TASK TO CARRY OUT
Print every entry below exactly, leaving out the pictures.
[Opening EXERCISE INPUT section]
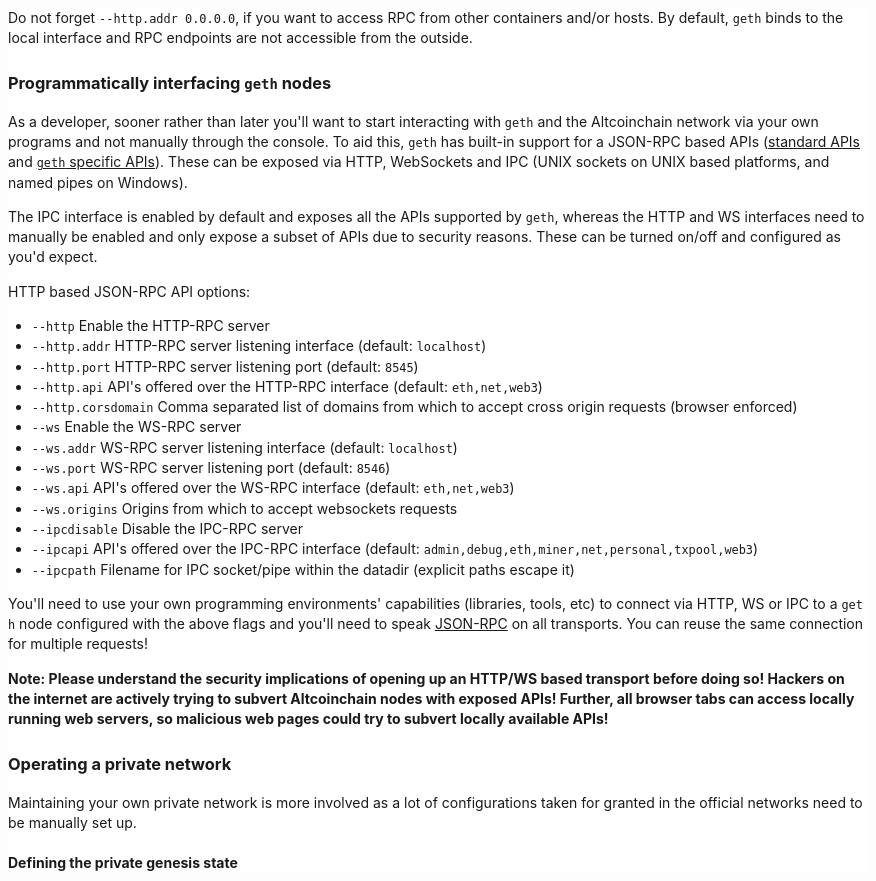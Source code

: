 Do not forget `--http.addr 0.0.0.0`, if you want to access RPC from other containers
and/or hosts. By default, `geth` binds to the local interface and RPC endpoints are not
accessible from the outside.

### Programmatically interfacing `geth` nodes

As a developer, sooner rather than later you'll want to start interacting with `geth` and the
Altcoinchain network via your own programs and not manually through the console. To aid
this, `geth` has built-in support for a JSON-RPC based APIs ([standard APIs](https://ethereum.github.io/execution-apis/api-documentation/)
and [`geth` specific APIs](https://geth.ethereum.org/docs/rpc/server)).
These can be exposed via HTTP, WebSockets and IPC (UNIX sockets on UNIX based
platforms, and named pipes on Windows).

The IPC interface is enabled by default and exposes all the APIs supported by `geth`,
whereas the HTTP and WS interfaces need to manually be enabled and only expose a
subset of APIs due to security reasons. These can be turned on/off and configured as
you'd expect.

HTTP based JSON-RPC API options:

  * `--http` Enable the HTTP-RPC server
  * `--http.addr` HTTP-RPC server listening interface (default: `localhost`)
  * `--http.port` HTTP-RPC server listening port (default: `8545`)
  * `--http.api` API's offered over the HTTP-RPC interface (default: `eth,net,web3`)
  * `--http.corsdomain` Comma separated list of domains from which to accept cross origin requests (browser enforced)
  * `--ws` Enable the WS-RPC server
  * `--ws.addr` WS-RPC server listening interface (default: `localhost`)
  * `--ws.port` WS-RPC server listening port (default: `8546`)
  * `--ws.api` API's offered over the WS-RPC interface (default: `eth,net,web3`)
  * `--ws.origins` Origins from which to accept websockets requests
  * `--ipcdisable` Disable the IPC-RPC server
  * `--ipcapi` API's offered over the IPC-RPC interface (default: `admin,debug,eth,miner,net,personal,txpool,web3`)
  * `--ipcpath` Filename for IPC socket/pipe within the datadir (explicit paths escape it)

You'll need to use your own programming environments' capabilities (libraries, tools, etc) to
connect via HTTP, WS or IPC to a `geth` node configured with the above flags and you'll
need to speak [JSON-RPC](https://www.jsonrpc.org/specification) on all transports. You
can reuse the same connection for multiple requests!

**Note: Please understand the security implications of opening up an HTTP/WS based
transport before doing so! Hackers on the internet are actively trying to subvert
Altcoinchain nodes with exposed APIs! Further, all browser tabs can access locally
running web servers, so malicious web pages could try to subvert locally available
APIs!**

### Operating a private network

Maintaining your own private network is more involved as a lot of configurations taken for
granted in the official networks need to be manually set up.

#### Defining the private genesis state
[Closing EXERCISE INPUT section]
ANSWER BELOW
Source code

: Do not forget `--http.addr 0.0.0.0`, if you want to access RPC from other containers
and/or hosts. By default, `geth` binds to the local interface and RPC endpoints are not
accessible from the outside.

### Programmatically interfacing `geth` nodes

As a developer, sooner rather than later you'll want to start interacting with `geth` and the
Altcoinchain network via your own programs and not manually through the console. To aid
this, `geth` has built-in support for a JSON-RPC based APIs ([standard APIs](https://ethereum.github.io/execution-apis/api-documentation/)
and [`geth` specific APIs](https://geth.ethereum.org/docs/rpc/server)).
These can be exposed via HTTP, WebSockets and IPC (UNIX sockets on UNIX based
platforms, and named pipes on Windows).

The IPC interface is enabled by default and exposes all the APIs supported by `geth`,
whereas the HTTP and WS interfaces need to manually be enabled and only expose a
subset of APIs due to security reasons. These can be turned on/off and configured as
you'd expect.

HTTP based JSON-RPC API options:

  * `--http` Enable the HTTP-RPC server
  * `--http.addr` HTTP-RPC server listening interface (default: `localhost`)
  * `--http.port` HTTP-RPC server listening port (default: `8545`)
  * `--http.api` API's offered over the HTTP-RPC interface (default: `eth,net,web3`)
  * `--http.corsdomain` Comma separated list of domains from which to accept cross origin requests (browser enforced)
  * `--ws` Enable the WS-RPC server
  * `--ws.addr` WS-RPC server listening interface (default: `localhost`)
  * `--ws.port` WS-RPC server listening port (default: `8546`)
  * `--ws.api` API's offered over the WS-RPC interface (default: `eth,net,web3`)
  * `--ws.origins` Origins from which to accept websockets requests
  * `--ipcdisable` Disable the IPC-RPC server
  * `--ipcapi` API's offered over the IPC-RPC interface (default: `admin,debug,eth,miner,net,personal,txpool,web3`)
  * `--ipcpath` Filename for IPC socket/pipe within the datadir (explicit paths escape it)

You'll need to use your own programming environments' capabilities (libraries, tools, etc) to
connect via HTTP, WS or IPC to a `geth` node configured with the above flags and you'll
need to speak [JSON-RPC](https://www.jsonrpc.org/specification) on all transports. You
can reuse the same connection for multiple requests!

**Note: Please understand the security implications of opening up an HTTP/WS based
transport before doing so! Hackers on the internet are actively trying to subvert
Altcoinchain nodes with exposed APIs! Further, all browser tabs can access locally
running web servers, so malicious web pages could try to subvert locally available
APIs!**

### Operating a private network

Maintaining your own private network is more involved as a lot of configurations taken for
granted in the official networks need to be manually set up.

#### Defining the private genesis state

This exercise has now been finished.